Le discussioni che sembrano non avere un senso, il non sentirsi visto, capito, riconosciuto, il senso angosciante di solitudine, gli agiti, etc… sono frutto di relazioni in cui non avviene un incontro, dove non c’è stata connessione e sintonizzazione con l’Altro.

È fondamentale per il proprio benessere conoscere e riconoscere i propri bisogni, emozioni, desideri, aspettative e pensieri. Ma l’espressione di tutto ciò che ci si agita dentro, in maniera più o meno compulsiva, ci renderà “enti nello stesso spazio”, citando il filosofo, e non ci porterà ad “essere-nel-mondo” e quindi di incontrare l’Altro.
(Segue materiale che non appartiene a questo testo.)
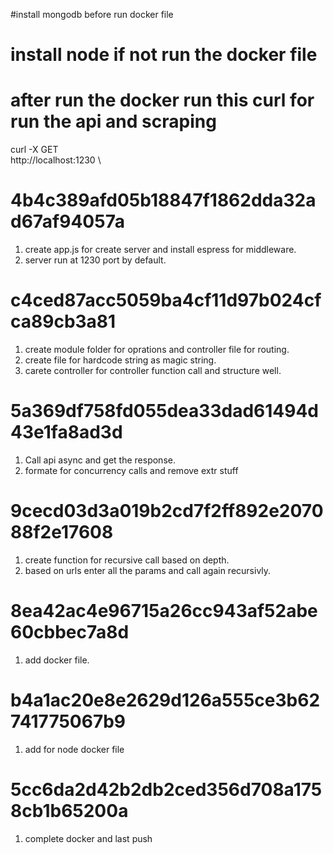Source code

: #install mongodb before run docker file

# install node if not run the docker file

# after run the docker run this curl for run the api and scraping

curl -X GET \
 http://localhost:1230 \

# 4b4c389afd05b18847f1862dda32ad67af94057a

1. create app.js for create server and install espress for middleware.
2. server run at 1230 port by default.

# c4ced87acc5059ba4cf11d97b024cfca89cb3a81

1. create module folder for oprations and controller file for routing.
2. create file for hardcode string as magic string.
3. carete controller for controller function call and structure well.

# 5a369df758fd055dea33dad61494d43e1fa8ad3d

1. Call api async and get the response.
2. formate for concurrency calls and remove extr stuff

# 9cecd03d3a019b2cd7f2ff892e207088f2e17608

1. create function for recursive call based on depth.
2. based on urls enter all the params and call again recursivly.

# 8ea42ac4e96715a26cc943af52abe60cbbec7a8d

1. add docker file.

# b4a1ac20e8e2629d126a555ce3b62741775067b9

1.  add for node docker file

# 5cc6da2d42b2db2ced356d708a1758cb1b65200a

1. complete docker and last push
Non c’è una ricetta che siamo obbligati a seguire, ognuno ha la libertà di scegliere come stare al mondo: possiamo “essere” e quindi esprimere quello che sentiamo all’esterno di noi indipendentemente dall’Altro con cui siamo in quel momento e dal contesto, negando l’unicità della relazione. Oppure possiamo muoverci nella relazione consapevoli di far parte di quella specifica relazione, che è unica ed inedita, di stare in quel momento con il nostro corpo, le nostre emozioni, i nostri pensieri riconoscendo la presenza dell’Altro ed entrando in connessione con lui, che porterà a sua volta il suo corpo, le sue emozioni ed i suoi pensieri, e quindi “esserci”.

Se siamo disposti ad incontrare l’Altro allora “ci stiamo” nell’incontro portando la nostra autenticità ed unicità. Sapremo cosa dire/non dire, fare/non fare perché saremo in connessione con noi stessi, nella nostra interezza, riconoscendo la persona che abbiamo di fronte, nella sua interezza. È questo l’incontro che ci arricchisce, ci fa sentire riconosciuti, ci fa provare emozioni, ci dà energia……ci fa sentire che siamo vivi!

Quindi a noi la scelta, non tra “essere o non essere?” o tra “essere o avere?”, ma tra “essere o esserci?”